(Records for the task)

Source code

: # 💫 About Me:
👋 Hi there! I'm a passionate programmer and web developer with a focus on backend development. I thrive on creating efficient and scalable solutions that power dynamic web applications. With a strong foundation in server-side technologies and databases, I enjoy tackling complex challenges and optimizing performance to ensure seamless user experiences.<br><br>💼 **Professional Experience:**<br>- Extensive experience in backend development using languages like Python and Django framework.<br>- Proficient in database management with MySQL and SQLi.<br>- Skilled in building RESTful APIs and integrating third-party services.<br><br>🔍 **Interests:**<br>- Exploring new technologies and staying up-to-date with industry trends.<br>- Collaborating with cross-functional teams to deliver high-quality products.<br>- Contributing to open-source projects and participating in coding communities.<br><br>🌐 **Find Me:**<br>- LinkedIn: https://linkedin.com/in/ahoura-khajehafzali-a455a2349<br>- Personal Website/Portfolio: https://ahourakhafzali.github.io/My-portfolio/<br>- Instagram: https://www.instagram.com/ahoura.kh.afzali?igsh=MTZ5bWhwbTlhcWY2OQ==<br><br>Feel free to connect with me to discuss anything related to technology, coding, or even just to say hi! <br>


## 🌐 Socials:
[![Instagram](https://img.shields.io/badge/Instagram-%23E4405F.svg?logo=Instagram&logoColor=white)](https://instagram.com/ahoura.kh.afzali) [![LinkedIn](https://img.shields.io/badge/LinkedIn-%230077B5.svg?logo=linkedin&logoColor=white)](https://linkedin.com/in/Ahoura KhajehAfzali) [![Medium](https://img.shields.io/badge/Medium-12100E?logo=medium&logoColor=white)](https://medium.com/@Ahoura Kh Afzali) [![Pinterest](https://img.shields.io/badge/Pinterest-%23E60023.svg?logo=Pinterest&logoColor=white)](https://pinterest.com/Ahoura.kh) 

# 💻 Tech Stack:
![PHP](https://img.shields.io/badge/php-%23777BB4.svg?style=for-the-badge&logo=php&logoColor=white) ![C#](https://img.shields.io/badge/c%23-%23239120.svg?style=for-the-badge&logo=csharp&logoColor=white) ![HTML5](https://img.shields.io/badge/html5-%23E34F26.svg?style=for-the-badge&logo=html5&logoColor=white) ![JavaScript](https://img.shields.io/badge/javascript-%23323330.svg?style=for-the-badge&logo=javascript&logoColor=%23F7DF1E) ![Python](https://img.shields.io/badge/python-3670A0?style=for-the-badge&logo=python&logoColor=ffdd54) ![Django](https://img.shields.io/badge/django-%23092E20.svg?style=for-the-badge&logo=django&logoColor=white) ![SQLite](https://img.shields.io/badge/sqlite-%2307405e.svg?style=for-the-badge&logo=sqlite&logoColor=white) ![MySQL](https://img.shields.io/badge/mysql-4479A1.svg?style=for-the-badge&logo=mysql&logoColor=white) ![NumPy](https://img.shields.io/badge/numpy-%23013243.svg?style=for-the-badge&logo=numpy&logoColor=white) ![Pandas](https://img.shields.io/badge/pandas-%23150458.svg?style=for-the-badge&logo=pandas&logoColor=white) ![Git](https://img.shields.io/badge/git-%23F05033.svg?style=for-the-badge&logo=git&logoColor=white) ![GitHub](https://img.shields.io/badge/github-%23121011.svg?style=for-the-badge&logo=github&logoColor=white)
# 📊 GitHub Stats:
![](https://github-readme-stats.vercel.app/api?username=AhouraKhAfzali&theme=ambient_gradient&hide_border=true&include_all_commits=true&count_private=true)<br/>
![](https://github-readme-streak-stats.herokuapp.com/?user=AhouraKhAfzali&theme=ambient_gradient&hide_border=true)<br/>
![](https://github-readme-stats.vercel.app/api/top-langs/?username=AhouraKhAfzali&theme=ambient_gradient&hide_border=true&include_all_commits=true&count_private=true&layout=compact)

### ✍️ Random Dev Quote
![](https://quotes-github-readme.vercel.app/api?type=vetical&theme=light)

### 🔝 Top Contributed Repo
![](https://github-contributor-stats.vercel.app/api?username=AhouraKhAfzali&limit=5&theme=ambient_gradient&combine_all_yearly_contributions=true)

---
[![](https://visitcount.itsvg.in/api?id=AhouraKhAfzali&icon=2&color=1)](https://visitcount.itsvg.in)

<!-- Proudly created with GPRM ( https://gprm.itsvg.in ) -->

(End Records for the task)

▶ _What needs to be done_:
Retype the whole listing above exactly as it appears.

▶ _Response area_:
Source code

: # 💫 About Me:
👋 Hi there! I'm a passionate programmer and web developer with a focus on backend development. I thrive on creating efficient and scalable solutions that power dynamic web applications. With a strong foundation in server-side technologies and databases, I enjoy tackling complex challenges and optimizing performance to ensure seamless user experiences.<br><br>💼 **Professional Experience:**<br>- Extensive experience in backend development using languages like Python and Django framework.<br>- Proficient in database management with MySQL and SQLi.<br>- Skilled in building RESTful APIs and integrating third-party services.<br><br>🔍 **Interests:**<br>- Exploring new technologies and staying up-to-date with industry trends.<br>- Collaborating with cross-functional teams to deliver high-quality products.<br>- Contributing to open-source projects and participating in coding communities.<br><br>🌐 **Find Me:**<br>- LinkedIn: https://linkedin.com/in/ahoura-khajehafzali-a455a2349<br>- Personal Website/Portfolio: https://ahourakhafzali.github.io/My-portfolio/<br>- Instagram: https://www.instagram.com/ahoura.kh.afzali?igsh=MTZ5bWhwbTlhcWY2OQ==<br><br>Feel free to connect with me to discuss anything related to technology, coding, or even just to say hi! <br>


## 🌐 Socials:
[![Instagram](https://img.shields.io/badge/Instagram-%23E4405F.svg?logo=Instagram&logoColor=white)](https://instagram.com/ahoura.kh.afzali) [![LinkedIn](https://img.shields.io/badge/LinkedIn-%230077B5.svg?logo=linkedin&logoColor=white)](https://linkedin.com/in/Ahoura KhajehAfzali) [![Medium](https://img.shields.io/badge/Medium-12100E?logo=medium&logoColor=white)](https://medium.com/@Ahoura Kh Afzali) [![Pinterest](https://img.shields.io/badge/Pinterest-%23E60023.svg?logo=Pinterest&logoColor=white)](https://pinterest.com/Ahoura.kh) 

# 💻 Tech Stack:
![PHP](https://img.shields.io/badge/php-%23777BB4.svg?style=for-the-badge&logo=php&logoColor=white) ![C#](https://img.shields.io/badge/c%23-%23239120.svg?style=for-the-badge&logo=csharp&logoColor=white) ![HTML5](https://img.shields.io/badge/html5-%23E34F26.svg?style=for-the-badge&logo=html5&logoColor=white) ![JavaScript](https://img.shields.io/badge/javascript-%23323330.svg?style=for-the-badge&logo=javascript&logoColor=%23F7DF1E) ![Python](https://img.shields.io/badge/python-3670A0?style=for-the-badge&logo=python&logoColor=ffdd54) ![Django](https://img.shields.io/badge/django-%23092E20.svg?style=for-the-badge&logo=django&logoColor=white) ![SQLite](https://img.shields.io/badge/sqlite-%2307405e.svg?style=for-the-badge&logo=sqlite&logoColor=white) ![MySQL](https://img.shields.io/badge/mysql-4479A1.svg?style=for-the-badge&logo=mysql&logoColor=white) ![NumPy](https://img.shields.io/badge/numpy-%23013243.svg?style=for-the-badge&logo=numpy&logoColor=white) ![Pandas](https://img.shields.io/badge/pandas-%23150458.svg?style=for-the-badge&logo=pandas&logoColor=white) ![Git](https://img.shields.io/badge/git-%23F05033.svg?style=for-the-badge&logo=git&logoColor=white) ![GitHub](https://img.shields.io/badge/github-%23121011.svg?style=for-the-badge&logo=github&logoColor=white)
# 📊 GitHub Stats:
![](https://github-readme-stats.vercel.app/api?username=AhouraKhAfzali&theme=ambient_gradient&hide_border=true&include_all_commits=true&count_private=true)<br/>
![](https://github-readme-streak-stats.herokuapp.com/?user=AhouraKhAfzali&theme=ambient_gradient&hide_border=true)<br/>
![](https://github-readme-stats.vercel.app/api/top-langs/?username=AhouraKhAfzali&theme=ambient_gradient&hide_border=true&include_all_commits=true&count_private=true&layout=compact)

### ✍️ Random Dev Quote
![](https://quotes-github-readme.vercel.app/api?type=vetical&theme=light)

### 🔝 Top Contributed Repo
![](https://github-contributor-stats.vercel.app/api?username=AhouraKhAfzali&limit=5&theme=ambient_gradient&combine_all_yearly_contributions=true)

---
[![](https://visitcount.itsvg.in/api?id=AhouraKhAfzali&icon=2&color=1)](https://visitcount.itsvg.in)

<!-- Proudly created with GPRM ( https://gprm.itsvg.in ) -->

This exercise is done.